Problem details
Every entry must be output exactly as it was written.

:: Data to process ::

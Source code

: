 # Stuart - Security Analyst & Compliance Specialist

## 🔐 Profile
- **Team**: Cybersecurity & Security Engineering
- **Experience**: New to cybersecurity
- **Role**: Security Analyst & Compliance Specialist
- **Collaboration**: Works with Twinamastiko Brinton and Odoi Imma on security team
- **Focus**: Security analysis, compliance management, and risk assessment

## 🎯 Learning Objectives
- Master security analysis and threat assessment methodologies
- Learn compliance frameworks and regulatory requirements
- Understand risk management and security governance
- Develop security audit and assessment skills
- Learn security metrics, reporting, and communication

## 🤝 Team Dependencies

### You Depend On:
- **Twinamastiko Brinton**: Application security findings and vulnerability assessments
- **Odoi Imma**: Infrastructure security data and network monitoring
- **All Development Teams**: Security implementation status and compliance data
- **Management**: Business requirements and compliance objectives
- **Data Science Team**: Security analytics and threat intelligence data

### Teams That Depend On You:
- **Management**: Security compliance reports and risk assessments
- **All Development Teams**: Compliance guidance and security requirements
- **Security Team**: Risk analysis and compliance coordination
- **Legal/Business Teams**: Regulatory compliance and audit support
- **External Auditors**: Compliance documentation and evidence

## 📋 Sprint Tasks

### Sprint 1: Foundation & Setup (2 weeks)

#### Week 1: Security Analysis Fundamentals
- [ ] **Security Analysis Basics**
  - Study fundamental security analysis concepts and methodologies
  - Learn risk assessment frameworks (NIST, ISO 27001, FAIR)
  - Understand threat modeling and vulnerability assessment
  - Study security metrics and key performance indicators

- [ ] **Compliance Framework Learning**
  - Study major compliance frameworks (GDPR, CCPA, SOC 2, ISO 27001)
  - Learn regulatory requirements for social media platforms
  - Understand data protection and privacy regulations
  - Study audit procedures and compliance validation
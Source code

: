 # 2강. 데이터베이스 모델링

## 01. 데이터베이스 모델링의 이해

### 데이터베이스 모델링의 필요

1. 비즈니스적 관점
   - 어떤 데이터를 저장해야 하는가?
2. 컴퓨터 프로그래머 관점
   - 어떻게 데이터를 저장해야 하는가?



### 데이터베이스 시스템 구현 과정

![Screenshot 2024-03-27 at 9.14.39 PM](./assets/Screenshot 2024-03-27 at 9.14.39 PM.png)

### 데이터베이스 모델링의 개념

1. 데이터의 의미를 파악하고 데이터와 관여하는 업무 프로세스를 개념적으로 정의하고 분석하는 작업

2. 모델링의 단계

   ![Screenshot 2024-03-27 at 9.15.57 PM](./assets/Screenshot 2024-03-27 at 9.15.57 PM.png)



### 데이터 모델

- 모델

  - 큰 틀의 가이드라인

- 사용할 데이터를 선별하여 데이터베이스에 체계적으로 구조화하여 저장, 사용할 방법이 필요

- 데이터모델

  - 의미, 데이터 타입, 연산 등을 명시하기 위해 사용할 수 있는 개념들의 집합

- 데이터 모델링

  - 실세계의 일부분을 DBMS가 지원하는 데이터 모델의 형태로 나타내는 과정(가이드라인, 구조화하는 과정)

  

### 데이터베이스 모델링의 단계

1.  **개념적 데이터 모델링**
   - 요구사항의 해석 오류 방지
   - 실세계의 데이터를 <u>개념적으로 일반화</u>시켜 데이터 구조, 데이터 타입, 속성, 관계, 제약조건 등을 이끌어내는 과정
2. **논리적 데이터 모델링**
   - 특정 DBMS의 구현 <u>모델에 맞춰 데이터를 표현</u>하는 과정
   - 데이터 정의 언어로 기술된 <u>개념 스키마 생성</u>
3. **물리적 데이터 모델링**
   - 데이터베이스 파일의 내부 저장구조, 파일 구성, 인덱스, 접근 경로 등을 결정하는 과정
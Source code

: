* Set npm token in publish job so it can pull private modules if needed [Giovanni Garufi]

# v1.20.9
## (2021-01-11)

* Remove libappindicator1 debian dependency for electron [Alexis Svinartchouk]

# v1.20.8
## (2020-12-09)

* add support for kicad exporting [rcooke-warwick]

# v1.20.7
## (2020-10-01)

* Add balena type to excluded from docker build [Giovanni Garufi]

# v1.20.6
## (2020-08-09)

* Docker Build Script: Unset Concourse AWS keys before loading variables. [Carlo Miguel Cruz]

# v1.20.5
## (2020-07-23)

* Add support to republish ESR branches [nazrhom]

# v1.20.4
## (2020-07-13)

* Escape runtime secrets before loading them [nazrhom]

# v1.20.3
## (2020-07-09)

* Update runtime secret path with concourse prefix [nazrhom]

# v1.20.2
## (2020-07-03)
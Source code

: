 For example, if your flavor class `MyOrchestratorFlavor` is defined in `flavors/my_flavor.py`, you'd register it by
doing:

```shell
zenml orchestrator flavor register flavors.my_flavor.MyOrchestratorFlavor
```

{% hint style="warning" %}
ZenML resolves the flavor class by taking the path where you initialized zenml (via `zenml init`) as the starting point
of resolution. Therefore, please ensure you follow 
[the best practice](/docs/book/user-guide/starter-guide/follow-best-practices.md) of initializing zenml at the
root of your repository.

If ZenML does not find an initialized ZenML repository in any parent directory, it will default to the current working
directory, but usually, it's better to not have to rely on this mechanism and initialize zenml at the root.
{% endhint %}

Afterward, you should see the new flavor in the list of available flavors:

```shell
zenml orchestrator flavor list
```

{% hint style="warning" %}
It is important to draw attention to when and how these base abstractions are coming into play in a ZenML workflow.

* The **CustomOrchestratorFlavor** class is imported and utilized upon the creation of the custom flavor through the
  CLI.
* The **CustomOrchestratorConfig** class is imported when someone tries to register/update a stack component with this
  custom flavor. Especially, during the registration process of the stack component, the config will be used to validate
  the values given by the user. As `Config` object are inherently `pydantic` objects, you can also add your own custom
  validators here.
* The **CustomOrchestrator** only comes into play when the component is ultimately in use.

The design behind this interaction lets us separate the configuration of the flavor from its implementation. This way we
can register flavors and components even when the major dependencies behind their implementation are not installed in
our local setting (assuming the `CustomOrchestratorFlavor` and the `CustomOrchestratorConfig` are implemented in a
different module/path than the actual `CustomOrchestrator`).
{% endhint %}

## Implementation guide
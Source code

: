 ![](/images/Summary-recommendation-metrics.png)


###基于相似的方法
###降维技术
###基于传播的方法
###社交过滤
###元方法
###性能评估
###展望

:::

Final answer
Source code

: # Stuart - Security Analyst & Compliance Specialist

## 🔐 Profile
- **Team**: Cybersecurity & Security Engineering
- **Experience**: New to cybersecurity
- **Role**: Security Analyst & Compliance Specialist
- **Collaboration**: Works with Twinamastiko Brinton and Odoi Imma on security team
- **Focus**: Security analysis, compliance management, and risk assessment

## 🎯 Learning Objectives
- Master security analysis and threat assessment methodologies
- Learn compliance frameworks and regulatory requirements
- Understand risk management and security governance
- Develop security audit and assessment skills
- Learn security metrics, reporting, and communication

## 🤝 Team Dependencies

### You Depend On:
- **Twinamastiko Brinton**: Application security findings and vulnerability assessments
- **Odoi Imma**: Infrastructure security data and network monitoring
- **All Development Teams**: Security implementation status and compliance data
- **Management**: Business requirements and compliance objectives
- **Data Science Team**: Security analytics and threat intelligence data

### Teams That Depend On You:
- **Management**: Security compliance reports and risk assessments
- **All Development Teams**: Compliance guidance and security requirements
- **Security Team**: Risk analysis and compliance coordination
- **Legal/Business Teams**: Regulatory compliance and audit support
- **External Auditors**: Compliance documentation and evidence

## 📋 Sprint Tasks

### Sprint 1: Foundation & Setup (2 weeks)

#### Week 1: Security Analysis Fundamentals
- [ ] **Security Analysis Basics**
  - Study fundamental security analysis concepts and methodologies
  - Learn risk assessment frameworks (NIST, ISO 27001, FAIR)
  - Understand threat modeling and vulnerability assessment
  - Study security metrics and key performance indicators

- [ ] **Compliance Framework Learning**
  - Study major compliance frameworks (GDPR, CCPA, SOC 2, ISO 27001)
  - Learn regulatory requirements for social media platforms
  - Understand data protection and privacy regulations
  - Study audit procedures and compliance validation
Source code

: # 2강. 데이터베이스 모델링

## 01. 데이터베이스 모델링의 이해

### 데이터베이스 모델링의 필요

1. 비즈니스적 관점
   - 어떤 데이터를 저장해야 하는가?
2. 컴퓨터 프로그래머 관점
   - 어떻게 데이터를 저장해야 하는가?



### 데이터베이스 시스템 구현 과정

![Screenshot 2024-03-27 at 9.14.39 PM](./assets/Screenshot 2024-03-27 at 9.14.39 PM.png)

### 데이터베이스 모델링의 개념

1. 데이터의 의미를 파악하고 데이터와 관여하는 업무 프로세스를 개념적으로 정의하고 분석하는 작업

2. 모델링의 단계

   ![Screenshot 2024-03-27 at 9.15.57 PM](./assets/Screenshot 2024-03-27 at 9.15.57 PM.png)



### 데이터 모델

- 모델

  - 큰 틀의 가이드라인

- 사용할 데이터를 선별하여 데이터베이스에 체계적으로 구조화하여 저장, 사용할 방법이 필요

- 데이터모델

  - 의미, 데이터 타입, 연산 등을 명시하기 위해 사용할 수 있는 개념들의 집합

- 데이터 모델링

  - 실세계의 일부분을 DBMS가 지원하는 데이터 모델의 형태로 나타내는 과정(가이드라인, 구조화하는 과정)

  

### 데이터베이스 모델링의 단계

1.  **개념적 데이터 모델링**
   - 요구사항의 해석 오류 방지
   - 실세계의 데이터를 <u>개념적으로 일반화</u>시켜 데이터 구조, 데이터 타입, 속성, 관계, 제약조건 등을 이끌어내는 과정
2. **논리적 데이터 모델링**
   - 특정 DBMS의 구현 <u>모델에 맞춰 데이터를 표현</u>하는 과정
   - 데이터 정의 언어로 기술된 <u>개념 스키마 생성</u>
3. **물리적 데이터 모델링**
   - 데이터베이스 파일의 내부 저장구조, 파일 구성, 인덱스, 접근 경로 등을 결정하는 과정
Source code

:* Set npm token in publish job so it can pull private modules if needed [Giovanni Garufi]

# v1.20.9
## (2021-01-11)

* Remove libappindicator1 debian dependency for electron [Alexis Svinartchouk]

# v1.20.8
## (2020-12-09)

* add support for kicad exporting [rcooke-warwick]

# v1.20.7
## (2020-10-01)

* Add balena type to excluded from docker build [Giovanni Garufi]

# v1.20.6
## (2020-08-09)

* Docker Build Script: Unset Concourse AWS keys before loading variables. [Carlo Miguel Cruz]

# v1.20.5
## (2020-07-23)

* Add support to republish ESR branches [nazrhom]

# v1.20.4
## (2020-07-13)

* Escape runtime secrets before loading them [nazrhom]

# v1.20.3
## (2020-07-09)

* Update runtime secret path with concourse prefix [nazrhom]

# v1.20.2
## (2020-07-03)
Source code

: For example, if your flavor class `MyOrchestratorFlavor` is defined in `flavors/my_flavor.py`, you'd register it by
doing:

```shell
zenml orchestrator flavor register flavors.my_flavor.MyOrchestratorFlavor
```

{% hint style="warning" %}
ZenML resolves the flavor class by taking the path where you initialized zenml (via `zenml init`) as the starting point
of resolution. Therefore, please ensure you follow 
[the best practice](/docs/book/user-guide/starter-guide/follow-best-practices.md) of initializing zenml at the
root of your repository.

If ZenML does not find an initialized ZenML repository in any parent directory, it will default to the current working
directory, but usually, it's better to not have to rely on this mechanism and initialize zenml at the root.
{% endhint %}

Afterward, you should see the new flavor in the list of available flavors:

```shell
zenml orchestrator flavor list
```

{% hint style="warning" %}
It is important to draw attention to when and how these base abstractions are coming into play in a ZenML workflow.

* The **CustomOrchestratorFlavor** class is imported and utilized upon the creation of the custom flavor through the
  CLI.
* The **CustomOrchestratorConfig** class is imported when someone tries to register/update a stack component with this
  custom flavor. Especially, during the registration process of the stack component, the config will be used to validate
  the values given by the user. As `Config` object are inherently `pydantic` objects, you can also add your own custom
  validators here.
* The **CustomOrchestrator** only comes into play when the component is ultimately in use.

The design behind this interaction lets us separate the configuration of the flavor from its implementation. This way we
can register flavors and components even when the major dependencies behind their implementation are not installed in
our local setting (assuming the `CustomOrchestratorFlavor` and the `CustomOrchestratorConfig` are implemented in a
different module/path than the actual `CustomOrchestrator`).
{% endhint %}

## Implementation guide
Source code

: ![](/images/Summary-recommendation-metrics.png)


###基于相似的方法
###降维技术
###基于传播的方法
###社交过滤
###元方法
###性能评估
###展望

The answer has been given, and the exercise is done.